Frequency of occurrence of various values of τ (all C_I; C_I > 100; C_I < 100 CFU mL^-1, from top to bottom). Left-hand side plots: stationary phase cells diluted with and grown in sterile-filtered 'conditioned' LB. Right-hand side plots: stationary phase cells diluted with and grown in LB.

Figure 7

A: Frequency of occurrence of various values of τ (all C_I; C_I > 100; C_I < 100 CFU mL^-1, from top to bottom).
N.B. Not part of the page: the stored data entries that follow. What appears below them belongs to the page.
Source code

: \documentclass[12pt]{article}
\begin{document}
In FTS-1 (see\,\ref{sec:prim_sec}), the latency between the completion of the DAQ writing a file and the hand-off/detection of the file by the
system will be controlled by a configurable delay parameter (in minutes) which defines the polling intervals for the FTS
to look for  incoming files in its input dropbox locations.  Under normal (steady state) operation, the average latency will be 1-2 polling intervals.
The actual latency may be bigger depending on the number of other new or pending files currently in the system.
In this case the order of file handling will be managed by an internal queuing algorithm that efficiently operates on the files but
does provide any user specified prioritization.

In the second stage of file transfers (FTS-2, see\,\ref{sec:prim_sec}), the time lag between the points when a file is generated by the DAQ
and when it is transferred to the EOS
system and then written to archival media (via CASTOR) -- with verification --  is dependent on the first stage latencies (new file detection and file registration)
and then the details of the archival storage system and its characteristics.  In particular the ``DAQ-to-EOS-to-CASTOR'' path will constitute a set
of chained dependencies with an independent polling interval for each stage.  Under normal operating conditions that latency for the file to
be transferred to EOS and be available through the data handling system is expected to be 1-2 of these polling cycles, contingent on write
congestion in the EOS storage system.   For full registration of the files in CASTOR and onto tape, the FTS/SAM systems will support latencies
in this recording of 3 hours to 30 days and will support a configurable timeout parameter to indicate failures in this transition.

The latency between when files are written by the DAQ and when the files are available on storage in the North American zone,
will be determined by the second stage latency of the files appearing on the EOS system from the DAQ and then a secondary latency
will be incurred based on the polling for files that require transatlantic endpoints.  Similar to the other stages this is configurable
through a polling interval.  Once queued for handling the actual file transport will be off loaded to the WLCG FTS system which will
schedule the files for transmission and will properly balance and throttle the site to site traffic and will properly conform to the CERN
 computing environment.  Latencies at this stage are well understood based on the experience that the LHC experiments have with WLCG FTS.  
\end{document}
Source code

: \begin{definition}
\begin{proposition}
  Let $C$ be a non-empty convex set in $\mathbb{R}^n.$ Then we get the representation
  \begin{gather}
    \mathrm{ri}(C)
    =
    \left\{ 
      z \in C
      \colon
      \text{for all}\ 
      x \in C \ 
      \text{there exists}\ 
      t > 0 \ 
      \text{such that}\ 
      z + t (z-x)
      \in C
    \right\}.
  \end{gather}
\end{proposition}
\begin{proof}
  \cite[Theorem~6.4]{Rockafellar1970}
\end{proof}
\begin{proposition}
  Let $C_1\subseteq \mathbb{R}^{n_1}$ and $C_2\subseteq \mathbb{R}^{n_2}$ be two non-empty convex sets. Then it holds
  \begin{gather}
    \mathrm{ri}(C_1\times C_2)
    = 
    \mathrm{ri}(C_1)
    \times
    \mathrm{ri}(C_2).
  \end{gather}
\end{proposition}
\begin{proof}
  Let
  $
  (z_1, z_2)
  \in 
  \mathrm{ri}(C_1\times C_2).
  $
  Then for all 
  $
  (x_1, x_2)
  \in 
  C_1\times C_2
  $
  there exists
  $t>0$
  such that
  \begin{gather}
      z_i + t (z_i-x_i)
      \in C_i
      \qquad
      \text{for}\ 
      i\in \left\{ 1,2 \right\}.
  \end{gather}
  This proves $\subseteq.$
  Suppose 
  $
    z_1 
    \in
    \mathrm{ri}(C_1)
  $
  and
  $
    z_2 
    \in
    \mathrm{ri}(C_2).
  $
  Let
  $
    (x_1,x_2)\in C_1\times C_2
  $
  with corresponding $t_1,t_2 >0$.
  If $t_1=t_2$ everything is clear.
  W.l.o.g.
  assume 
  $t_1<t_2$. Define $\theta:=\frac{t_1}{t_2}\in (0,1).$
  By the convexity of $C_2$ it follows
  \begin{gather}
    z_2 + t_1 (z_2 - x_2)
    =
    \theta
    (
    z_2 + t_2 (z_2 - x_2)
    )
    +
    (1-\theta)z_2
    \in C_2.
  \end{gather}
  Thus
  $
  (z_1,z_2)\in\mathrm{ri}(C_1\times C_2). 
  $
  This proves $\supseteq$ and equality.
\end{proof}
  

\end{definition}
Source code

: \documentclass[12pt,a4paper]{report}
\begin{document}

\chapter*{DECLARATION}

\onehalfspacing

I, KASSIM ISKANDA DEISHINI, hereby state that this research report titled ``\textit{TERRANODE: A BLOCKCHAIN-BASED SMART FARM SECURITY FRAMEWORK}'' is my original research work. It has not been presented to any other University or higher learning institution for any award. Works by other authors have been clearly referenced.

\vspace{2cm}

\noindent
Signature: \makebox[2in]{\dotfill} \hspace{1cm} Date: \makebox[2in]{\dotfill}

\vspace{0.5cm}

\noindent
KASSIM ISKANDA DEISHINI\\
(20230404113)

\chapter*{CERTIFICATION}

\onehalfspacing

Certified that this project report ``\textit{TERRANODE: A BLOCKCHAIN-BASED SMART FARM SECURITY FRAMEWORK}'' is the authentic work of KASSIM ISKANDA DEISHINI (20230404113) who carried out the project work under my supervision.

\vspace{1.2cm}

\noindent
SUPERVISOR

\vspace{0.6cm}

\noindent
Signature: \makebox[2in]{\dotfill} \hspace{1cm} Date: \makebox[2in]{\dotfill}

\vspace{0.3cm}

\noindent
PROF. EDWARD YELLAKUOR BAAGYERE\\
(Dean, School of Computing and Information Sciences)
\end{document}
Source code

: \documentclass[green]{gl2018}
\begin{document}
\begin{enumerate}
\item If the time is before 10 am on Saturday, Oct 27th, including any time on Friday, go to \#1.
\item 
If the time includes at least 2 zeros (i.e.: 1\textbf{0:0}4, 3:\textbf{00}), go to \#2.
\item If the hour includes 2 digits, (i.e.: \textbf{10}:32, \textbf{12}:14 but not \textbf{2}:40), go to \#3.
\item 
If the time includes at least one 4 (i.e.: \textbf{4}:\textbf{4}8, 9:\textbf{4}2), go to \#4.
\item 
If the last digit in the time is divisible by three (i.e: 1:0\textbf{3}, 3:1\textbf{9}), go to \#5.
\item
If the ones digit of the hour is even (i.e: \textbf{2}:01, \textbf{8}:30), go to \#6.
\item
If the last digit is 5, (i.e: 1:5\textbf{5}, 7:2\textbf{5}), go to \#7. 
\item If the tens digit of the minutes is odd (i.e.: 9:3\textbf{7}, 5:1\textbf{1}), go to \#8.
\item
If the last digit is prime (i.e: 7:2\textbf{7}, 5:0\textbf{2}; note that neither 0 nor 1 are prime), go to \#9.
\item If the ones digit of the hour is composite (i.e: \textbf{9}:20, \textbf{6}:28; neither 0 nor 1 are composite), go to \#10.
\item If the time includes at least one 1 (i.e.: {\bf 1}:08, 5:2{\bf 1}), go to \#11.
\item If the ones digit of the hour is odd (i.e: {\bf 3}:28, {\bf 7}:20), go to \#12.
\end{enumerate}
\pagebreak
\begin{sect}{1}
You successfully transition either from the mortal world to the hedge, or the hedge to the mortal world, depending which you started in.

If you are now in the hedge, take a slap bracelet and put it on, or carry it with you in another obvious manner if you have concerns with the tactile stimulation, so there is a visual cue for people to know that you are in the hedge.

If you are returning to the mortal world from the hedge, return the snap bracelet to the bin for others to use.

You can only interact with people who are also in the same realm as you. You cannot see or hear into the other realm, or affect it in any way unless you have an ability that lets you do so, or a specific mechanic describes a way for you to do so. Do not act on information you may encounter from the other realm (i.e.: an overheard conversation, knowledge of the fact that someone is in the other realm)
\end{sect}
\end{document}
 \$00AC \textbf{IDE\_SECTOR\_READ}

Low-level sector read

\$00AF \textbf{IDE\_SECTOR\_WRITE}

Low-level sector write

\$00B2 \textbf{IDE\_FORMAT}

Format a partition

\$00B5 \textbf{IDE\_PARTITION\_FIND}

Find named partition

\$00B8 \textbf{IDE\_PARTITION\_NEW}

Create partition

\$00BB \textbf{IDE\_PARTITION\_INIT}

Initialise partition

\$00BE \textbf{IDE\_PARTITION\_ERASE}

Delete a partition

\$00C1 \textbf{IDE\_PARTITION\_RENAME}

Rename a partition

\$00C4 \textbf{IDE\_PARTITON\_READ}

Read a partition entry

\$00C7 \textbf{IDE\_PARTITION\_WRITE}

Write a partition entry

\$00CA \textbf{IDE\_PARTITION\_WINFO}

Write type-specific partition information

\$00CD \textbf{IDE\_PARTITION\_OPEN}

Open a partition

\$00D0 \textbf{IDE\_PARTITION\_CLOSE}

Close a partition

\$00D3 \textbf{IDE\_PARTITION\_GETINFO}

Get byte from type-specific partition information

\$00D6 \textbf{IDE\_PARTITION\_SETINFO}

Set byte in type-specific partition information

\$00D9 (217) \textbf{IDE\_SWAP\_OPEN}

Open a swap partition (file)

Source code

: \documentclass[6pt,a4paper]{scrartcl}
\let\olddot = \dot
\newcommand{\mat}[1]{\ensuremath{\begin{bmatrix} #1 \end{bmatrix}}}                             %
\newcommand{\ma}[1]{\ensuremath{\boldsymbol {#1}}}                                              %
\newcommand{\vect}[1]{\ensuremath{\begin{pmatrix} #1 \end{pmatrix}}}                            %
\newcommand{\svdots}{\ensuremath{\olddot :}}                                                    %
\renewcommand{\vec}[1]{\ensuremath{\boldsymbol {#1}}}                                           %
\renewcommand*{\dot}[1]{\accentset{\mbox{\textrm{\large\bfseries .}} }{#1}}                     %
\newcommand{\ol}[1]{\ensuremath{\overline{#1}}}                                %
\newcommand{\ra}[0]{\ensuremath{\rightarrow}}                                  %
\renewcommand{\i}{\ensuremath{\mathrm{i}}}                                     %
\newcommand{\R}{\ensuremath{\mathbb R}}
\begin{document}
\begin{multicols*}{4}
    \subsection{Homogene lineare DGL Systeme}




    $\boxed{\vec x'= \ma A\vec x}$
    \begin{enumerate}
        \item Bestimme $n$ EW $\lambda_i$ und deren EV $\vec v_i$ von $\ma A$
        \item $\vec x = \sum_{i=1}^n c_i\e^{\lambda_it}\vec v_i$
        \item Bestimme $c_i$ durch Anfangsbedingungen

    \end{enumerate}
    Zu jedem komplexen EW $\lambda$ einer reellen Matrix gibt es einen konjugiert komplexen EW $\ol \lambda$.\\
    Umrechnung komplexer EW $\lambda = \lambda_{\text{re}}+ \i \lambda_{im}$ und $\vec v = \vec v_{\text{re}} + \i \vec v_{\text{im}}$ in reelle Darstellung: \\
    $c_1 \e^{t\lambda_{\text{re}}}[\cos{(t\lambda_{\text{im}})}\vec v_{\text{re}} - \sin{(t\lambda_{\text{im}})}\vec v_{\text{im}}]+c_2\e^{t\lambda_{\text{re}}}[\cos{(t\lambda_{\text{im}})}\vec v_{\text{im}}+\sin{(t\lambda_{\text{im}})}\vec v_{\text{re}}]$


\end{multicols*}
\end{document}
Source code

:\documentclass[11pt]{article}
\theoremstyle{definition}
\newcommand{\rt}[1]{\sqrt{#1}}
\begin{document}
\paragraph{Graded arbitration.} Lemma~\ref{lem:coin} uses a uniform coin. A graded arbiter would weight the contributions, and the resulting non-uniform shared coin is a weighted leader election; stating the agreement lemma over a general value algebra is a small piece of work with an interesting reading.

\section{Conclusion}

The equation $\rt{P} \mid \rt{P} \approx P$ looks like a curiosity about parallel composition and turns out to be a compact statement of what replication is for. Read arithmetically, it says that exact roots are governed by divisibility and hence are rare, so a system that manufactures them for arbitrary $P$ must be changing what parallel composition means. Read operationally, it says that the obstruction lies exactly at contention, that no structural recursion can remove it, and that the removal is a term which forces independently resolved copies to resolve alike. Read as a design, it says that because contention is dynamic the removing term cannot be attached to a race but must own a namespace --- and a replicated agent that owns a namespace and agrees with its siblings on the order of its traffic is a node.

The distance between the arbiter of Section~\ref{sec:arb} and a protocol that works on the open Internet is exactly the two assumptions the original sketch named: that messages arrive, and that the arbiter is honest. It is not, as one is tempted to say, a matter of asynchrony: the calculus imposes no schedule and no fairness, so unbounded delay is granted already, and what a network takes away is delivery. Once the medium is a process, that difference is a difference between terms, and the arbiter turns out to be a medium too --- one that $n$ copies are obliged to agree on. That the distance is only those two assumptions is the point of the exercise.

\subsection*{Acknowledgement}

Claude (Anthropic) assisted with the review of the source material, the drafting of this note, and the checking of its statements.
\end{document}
Left-hand side plots: mid-log phase cells diluted with and grown in LB with ~2×10⁵ CFU mL^-1 of disrupted cells LB. Right-hand side plots: mid-Log phase cells diluted with and grown in LB. B:Plot of 572 observations of τ as a function of initial cell concentration (C_I; diluted with and grown in LB with ~ 2×10⁵ CFU mL^-1 of disrupted E. coli cells LB).

Figure 8

Plot of optical density at 590 nm (open circles) and associated first derivative (ΔOD/Δt, closed circles) data associated with E. coli growth (C_I ~ 4,000 CFU mL^-1) at 37°C in Luria-Bertani broth. Inset Figure: OD and first derivative data associated with growth (C_I ~ 7,000 CFU mL^-1) at 37°C in a defined minimal medium (MM). The growth parameter, t_m, calculated using Eq. 1, is shown as at the center of symmetry about the maximum in ΔOD/Δt.

Figure 9

Typical t_m results showing its relationship (Eq. 5) with solution dilution factors (Φ) on both linear and semi-log scales. The |slope| of the line shown in the inset figure is equal to Φ (= 0.286 hrs or 17.2 min). The parameter t_m was calculated by fitting OD[t] data to Eq. 1.